*** Block opens ***

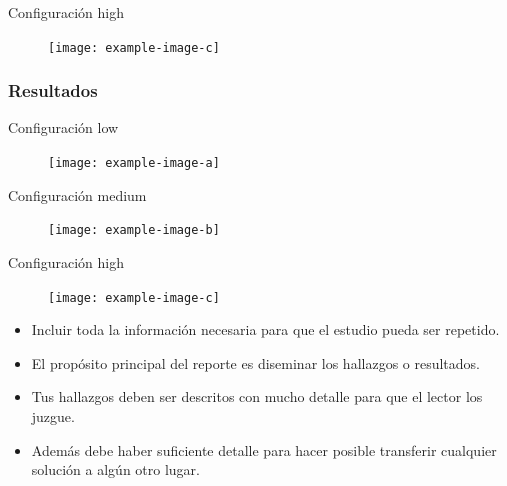 Configuración high
\begin{figure}[H]
    \centering
    \texttt{[image: example-image-c]}
\end{figure}



\subsubsection{Resultados}

Configuración low
\begin{figure}[H]
    \centering
    \texttt{[image: example-image-a]}
\end{figure}


Configuración medium
\begin{figure}[H]
    \centering
    \texttt{[image: example-image-b]}
\end{figure}

Configuración high
\begin{figure}[H]
    \centering
    \texttt{[image: example-image-c]}
\end{figure}

\begin{itemize}

    \item Incluir toda la información necesaria para que el estudio
    pueda ser repetido.
    \item El propósito principal del reporte es diseminar los hallazgos o resultados.
    \item Tus hallazgos deben ser descritos con mucho detalle para que el lector los juzgue.
    \item Además debe haber suficiente detalle para hacer posible
    transferir cualquier solución a algún otro lugar.
\end{itemize}    



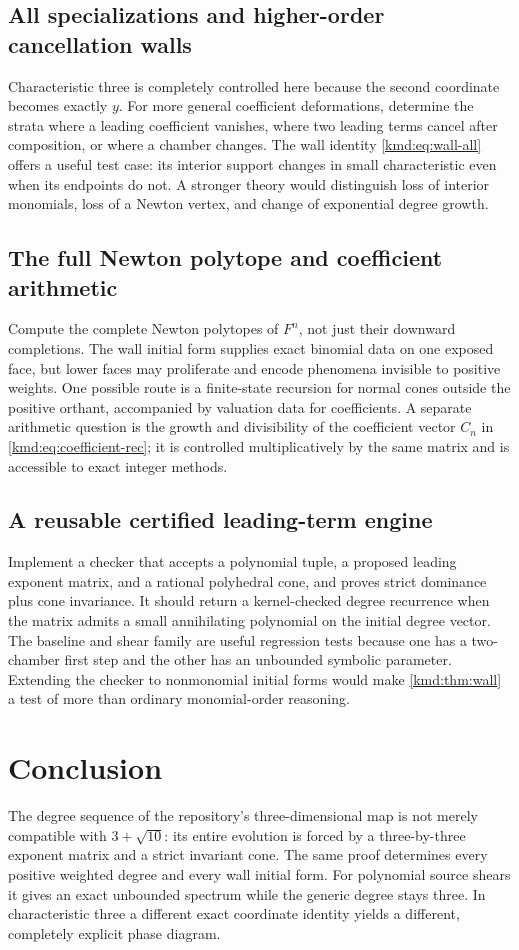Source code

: \documentclass[11pt,a4paper]{article}
\numberwithin{equation}{section}
\theoremstyle{definition}
\theoremstyle{remark}
\begin{document}
\subsection{All specializations and higher-order cancellation walls}
Characteristic three is completely controlled here because the
second coordinate becomes exactly $y$. For more general
coefficient deformations, determine the strata where a leading
coefficient vanishes, where two leading terms cancel after
composition, or where a chamber changes. The wall identity
\eqref{kmd:eq:wall-all} offers a useful test case: its interior support
changes in small characteristic even when its endpoints do not.
A stronger theory would distinguish loss of interior monomials,
loss of a Newton vertex, and change of exponential degree growth.

\subsection{The full Newton polytope and coefficient arithmetic}
Compute the complete Newton polytopes of $F^n$, not just their
downward completions. The wall initial form supplies exact
binomial data on one exposed face, but lower faces may proliferate
and encode phenomena invisible to positive weights. One possible
route is a finite-state recursion for normal cones outside the
positive orthant, accompanied by valuation data for coefficients.
A separate arithmetic question is the growth and divisibility of
the coefficient vector $C_n$ in \eqref{kmd:eq:coefficient-rec}; it is
controlled multiplicatively by the same matrix and is accessible
to exact integer methods.

\subsection{A reusable certified leading-term engine}
Implement a checker that accepts a polynomial tuple, a proposed
leading exponent matrix, and a rational polyhedral cone, and
proves strict dominance plus cone invariance. It should return a
kernel-checked degree recurrence when the matrix admits a small
annihilating polynomial on the initial degree vector. The
baseline and shear family are useful regression tests because
one has a two-chamber first step and the other has an unbounded
symbolic parameter. Extending the checker to nonmonomial initial
forms would make \cref{kmd:thm:wall} a test of more than ordinary
monomial-order reasoning.

\section{Conclusion}
The degree sequence of the repository's three-dimensional map is
not merely compatible with $3+\sqrt{10}$: its entire evolution is
forced by a three-by-three exponent matrix and a strict invariant
cone. The same proof determines every positive weighted degree
and every wall initial form. For polynomial source shears it
gives an exact unbounded spectrum while the generic degree stays
three. In characteristic three a different exact coordinate
identity yields a different, completely explicit phase diagram.
\end{document}

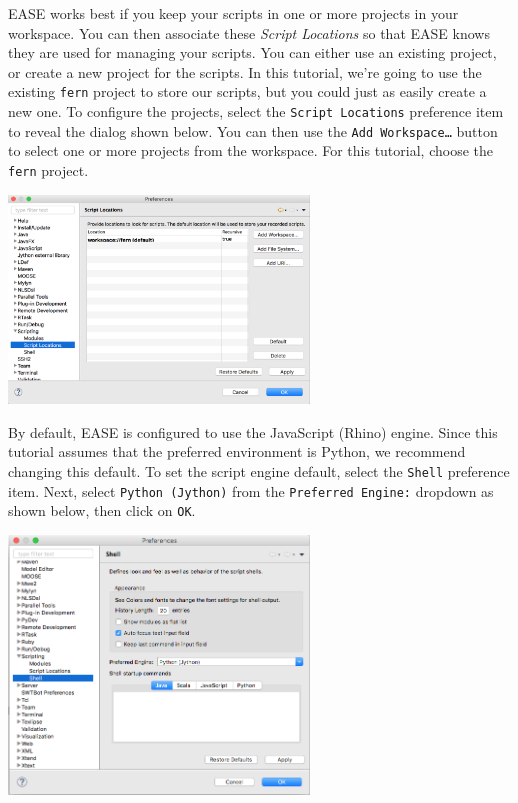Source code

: EASE works best if you keep your scripts in one or more projects in
your workspace. You can then associate these \emph{Script Locations} so
that EASE knows they are used for managing your scripts. You can either use an
existing project, or create a new project for the scripts. In this tutorial,
we're going to use the existing \texttt{fern} project to store our scripts, but
you could just as easily create a new one. To configure the projects, select the
\texttt{Script Locations} preference item to reveal the dialog shown below.
You can then use the \texttt{Add Workspace\ldots} button to
select one or more projects from the workspace. For this tutorial, choose the
\texttt{fern} project.

\begin{center} \includegraphics[width=8cm]{images/scripting-prefs1}
\end{center}

By default, EASE is configured to use the JavaScript (Rhino) engine.
Since this tutorial assumes that the preferred environment is Python, we recommend changing
this default. To set the script engine default, select the
\texttt{Shell} preference item. Next, select \texttt{Python (Jython)} from
the \texttt{Preferred Engine:} dropdown as shown below,
then click on \texttt{OK}.

\begin{center} \includegraphics[width=8cm]{images/scripting-prefs2}
\end{center}


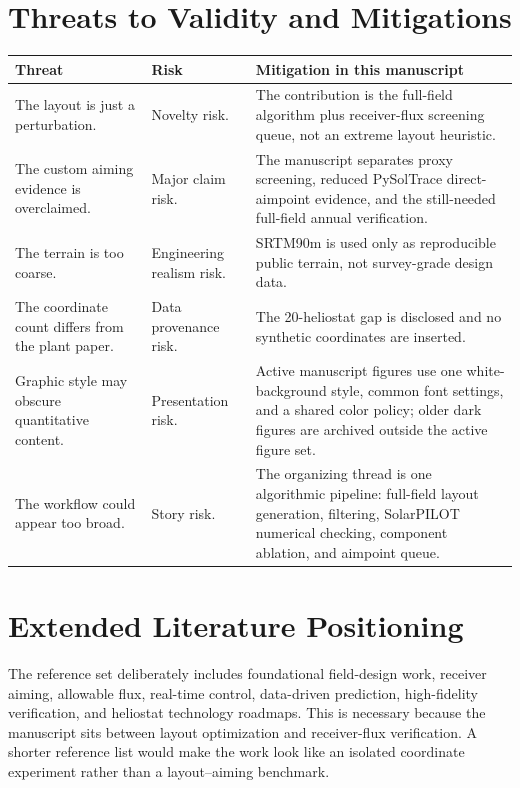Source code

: \documentclass[final,3p,times]{elsarticle}
\begin{document}
\section{Threats to Validity and Mitigations}
\begin{longtable}{p{}p{}p{}}
\toprule
Threat & Risk & Mitigation in this manuscript \\
\midrule
The layout is just a perturbation. & Novelty risk. & The contribution is the full-field algorithm plus receiver-flux screening queue, not an extreme layout heuristic. \\
The custom aiming evidence is overclaimed. & Major claim risk. & The manuscript separates proxy screening, reduced PySolTrace direct-aimpoint evidence, and the still-needed full-field annual verification. \\
The terrain is too coarse. & Engineering realism risk. & SRTM90m is used only as reproducible public terrain, not survey-grade design data. \\
The coordinate count differs from the plant paper. & Data provenance risk. & The 20-heliostat gap is disclosed and no synthetic coordinates are inserted. \\
Graphic style may obscure quantitative content. & Presentation risk. & Active manuscript figures use one white-background style, common font settings, and a shared color policy; older dark figures are archived outside the active figure set. \\
The workflow could appear too broad. & Story risk. & The organizing thread is one algorithmic pipeline: full-field layout generation, filtering, SolarPILOT numerical checking, component ablation, and aimpoint queue. \\
\bottomrule
\end{longtable}

\section{Extended Literature Positioning}
The reference set deliberately includes foundational field-design work, receiver aiming, allowable flux, real-time control, data-driven prediction, high-fidelity verification, and heliostat technology roadmaps. This is necessary because the manuscript sits between layout optimization and receiver-flux verification. A shorter reference list would make the work look like an isolated coordinate experiment rather than a layout--aiming benchmark.
\end{document}
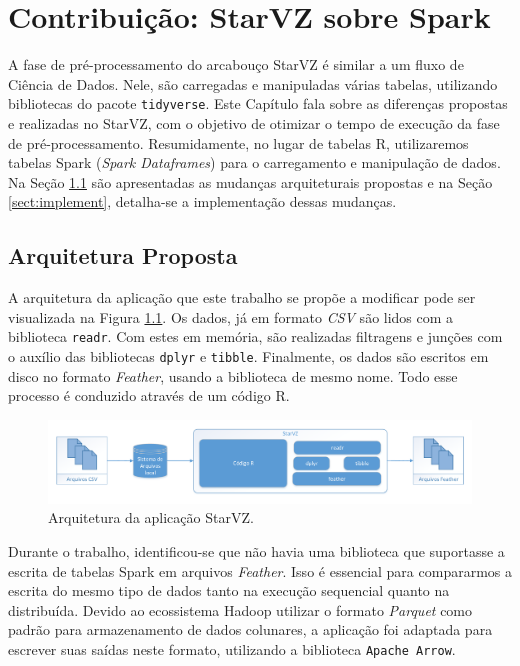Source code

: \chapter{Contribuição: StarVZ sobre Spark} \label{ch:contribution}

A fase de pré-processamento do arcabouço StarVZ é similar a um fluxo de Ciência 
de Dados. Nele, são carregadas e manipuladas várias tabelas, utilizando 
bibliotecas do pacote \texttt{tidyverse}. Este Capítulo fala sobre as diferenças 
propostas e realizadas no StarVZ, com o objetivo de otimizar o tempo de 
execução da fase de pré-processamento. Resumidamente, no lugar de tabelas R, 
utilizaremos tabelas Spark (\emph{Spark Dataframes}) para o carregamento e 
manipulação de dados. Na Seção \ref{sect:arch} são apresentadas as mudanças 
arquiteturais propostas e na Seção \ref{sect:implement}, detalha-se a 
implementação dessas mudanças.

\section{Arquitetura Proposta} \label{sect:arch}

A arquitetura da aplicação que este trabalho se propõe a modificar pode ser 
visualizada na Figura \ref{fig:starvz-app}. Os dados, já em formato 
\textit{CSV} são lidos com a biblioteca \texttt{readr}. Com estes em memória, 
são realizadas filtragens e junções com o auxílio das bibliotecas \texttt{dplyr} 
e \texttt{tibble}. Finalmente, os dados são escritos em disco no formato 
\textit{Feather}, usando a biblioteca de mesmo nome. Todo esse processo é 
conduzido através de um código R.

\begin{figure}[ht]
 \centerline{\includegraphics[width=1\textwidth]{./img/starvz-arch.pdf}}
 \caption{Arquitetura da aplicação StarVZ.}
 \label{fig:starvz-app}
\end{figure}

Durante o trabalho, identificou-se que não havia uma biblioteca que suportasse a 
escrita de tabelas Spark em arquivos \textit{Feather}. Isso é essencial para 
compararmos a escrita do mesmo tipo de dados tanto na execução sequencial quanto 
na distribuída. Devido ao ecossistema Hadoop utilizar o formato \textit{Parquet} 
\cite{ref:parquet} como padrão para armazenamento de dados colunares, a 
aplicação foi adaptada para escrever suas saídas neste formato, utilizando a 
biblioteca \texttt{Apache Arrow}.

*** Block closes ***

Brief.
Search the entries for the string "width". Copy every line that has it.

Solution.
\begin{center} \includegraphics[width=8cm]{images/scripting-prefs1}
\begin{center} \includegraphics[width=8cm]{images/scripting-prefs2}
 \centerline{\includegraphics[width=1\textwidth]{./img/starvz-arch.pdf}}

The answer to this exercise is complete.